*Try it:* Reproduce the data that follows in its entirety, character for character.

'''

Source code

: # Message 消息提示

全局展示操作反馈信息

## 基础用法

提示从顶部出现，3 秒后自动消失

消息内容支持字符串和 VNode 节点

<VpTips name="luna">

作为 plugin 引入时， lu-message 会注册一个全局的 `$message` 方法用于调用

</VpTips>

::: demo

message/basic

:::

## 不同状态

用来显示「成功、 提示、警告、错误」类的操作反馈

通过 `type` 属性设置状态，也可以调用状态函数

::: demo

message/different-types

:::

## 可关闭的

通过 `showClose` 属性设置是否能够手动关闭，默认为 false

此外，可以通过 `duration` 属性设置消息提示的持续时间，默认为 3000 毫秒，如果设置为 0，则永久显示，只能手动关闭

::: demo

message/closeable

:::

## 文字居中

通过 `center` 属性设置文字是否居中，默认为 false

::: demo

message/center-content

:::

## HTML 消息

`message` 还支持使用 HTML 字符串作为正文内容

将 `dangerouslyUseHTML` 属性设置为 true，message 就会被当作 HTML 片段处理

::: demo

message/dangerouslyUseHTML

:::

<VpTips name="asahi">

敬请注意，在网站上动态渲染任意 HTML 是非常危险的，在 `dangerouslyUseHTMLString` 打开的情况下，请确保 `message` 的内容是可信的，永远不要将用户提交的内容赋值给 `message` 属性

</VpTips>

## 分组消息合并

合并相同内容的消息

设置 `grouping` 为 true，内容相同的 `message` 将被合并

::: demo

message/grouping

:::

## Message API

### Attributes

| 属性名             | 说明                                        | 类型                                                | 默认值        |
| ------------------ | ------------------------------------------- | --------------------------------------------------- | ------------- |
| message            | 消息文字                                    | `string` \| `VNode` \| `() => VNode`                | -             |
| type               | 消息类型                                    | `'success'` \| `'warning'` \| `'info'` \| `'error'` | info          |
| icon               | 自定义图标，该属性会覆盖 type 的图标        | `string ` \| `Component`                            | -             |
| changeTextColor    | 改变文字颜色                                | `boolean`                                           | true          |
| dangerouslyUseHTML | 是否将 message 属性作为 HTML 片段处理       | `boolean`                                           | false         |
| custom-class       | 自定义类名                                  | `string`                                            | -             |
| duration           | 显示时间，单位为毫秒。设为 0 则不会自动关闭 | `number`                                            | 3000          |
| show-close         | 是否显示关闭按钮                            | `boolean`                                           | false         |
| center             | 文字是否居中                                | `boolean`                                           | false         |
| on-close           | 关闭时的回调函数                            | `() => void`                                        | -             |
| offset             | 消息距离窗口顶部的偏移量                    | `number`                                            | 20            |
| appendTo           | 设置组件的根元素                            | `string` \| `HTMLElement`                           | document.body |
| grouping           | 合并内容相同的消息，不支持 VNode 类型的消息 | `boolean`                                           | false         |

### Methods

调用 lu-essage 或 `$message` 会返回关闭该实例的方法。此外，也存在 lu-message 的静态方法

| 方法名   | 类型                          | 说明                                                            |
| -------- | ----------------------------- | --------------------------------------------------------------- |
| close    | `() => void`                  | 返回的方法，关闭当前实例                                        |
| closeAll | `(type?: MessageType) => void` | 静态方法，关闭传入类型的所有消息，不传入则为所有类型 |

'''

*Solution below:*
Source code

: # Message 消息提示

全局展示操作反馈信息

## 基础用法

提示从顶部出现，3 秒后自动消失

消息内容支持字符串和 VNode 节点

<VpTips name="luna">

作为 plugin 引入时， lu-message 会注册一个全局的 `$message` 方法用于调用

</VpTips>

::: demo

message/basic

:::

## 不同状态

用来显示「成功、 提示、警告、错误」类的操作反馈

通过 `type` 属性设置状态，也可以调用状态函数

::: demo

message/different-types

:::

## 可关闭的

通过 `showClose` 属性设置是否能够手动关闭，默认为 false

此外，可以通过 `duration` 属性设置消息提示的持续时间，默认为 3000 毫秒，如果设置为 0，则永久显示，只能手动关闭

::: demo

message/closeable

:::

## 文字居中

通过 `center` 属性设置文字是否居中，默认为 false

::: demo

message/center-content

:::

## HTML 消息

`message` 还支持使用 HTML 字符串作为正文内容

将 `dangerouslyUseHTML` 属性设置为 true，message 就会被当作 HTML 片段处理

::: demo

message/dangerouslyUseHTML

:::

<VpTips name="asahi">

敬请注意，在网站上动态渲染任意 HTML 是非常危险的，在 `dangerouslyUseHTMLString` 打开的情况下，请确保 `message` 的内容是可信的，永远不要将用户提交的内容赋值给 `message` 属性

</VpTips>

## 分组消息合并

合并相同内容的消息

设置 `grouping` 为 true，内容相同的 `message` 将被合并

::: demo

message/grouping

:::

## Message API

### Attributes

| 属性名             | 说明                                        | 类型                                                | 默认值        |
| ------------------ | ------------------------------------------- | --------------------------------------------------- | ------------- |
| message            | 消息文字                                    | `string` \| `VNode` \| `() => VNode`                | -             |
| type               | 消息类型                                    | `'success'` \| `'warning'` \| `'info'` \| `'error'` | info          |
| icon               | 自定义图标，该属性会覆盖 type 的图标        | `string ` \| `Component`                            | -             |
| changeTextColor    | 改变文字颜色                                | `boolean`                                           | true          |
| dangerouslyUseHTML | 是否将 message 属性作为 HTML 片段处理       | `boolean`                                           | false         |
| custom-class       | 自定义类名                                  | `string`                                            | -             |
| duration           | 显示时间，单位为毫秒。设为 0 则不会自动关闭 | `number`                                            | 3000          |
| show-close         | 是否显示关闭按钮                            | `boolean`                                           | false         |
| center             | 文字是否居中                                | `boolean`                                           | false         |
| on-close           | 关闭时的回调函数                            | `() => void`                                        | -             |
| offset             | 消息距离窗口顶部的偏移量                    | `number`                                            | 20            |
| appendTo           | 设置组件的根元素                            | `string` \| `HTMLElement`                           | document.body |
| grouping           | 合并内容相同的消息，不支持 VNode 类型的消息 | `boolean`                                           | false         |

### Methods

调用 lu-essage 或 `$message` 会返回关闭该实例的方法。此外，也存在 lu-message 的静态方法

| 方法名   | 类型                          | 说明                                                            |
| -------- | ----------------------------- | --------------------------------------------------------------- |
| close    | `() => void`                  | 返回的方法，关闭当前实例                                        |
| closeAll | `(type?: MessageType) => void` | 静态方法，关闭传入类型的所有消息，不传入则为所有类型 |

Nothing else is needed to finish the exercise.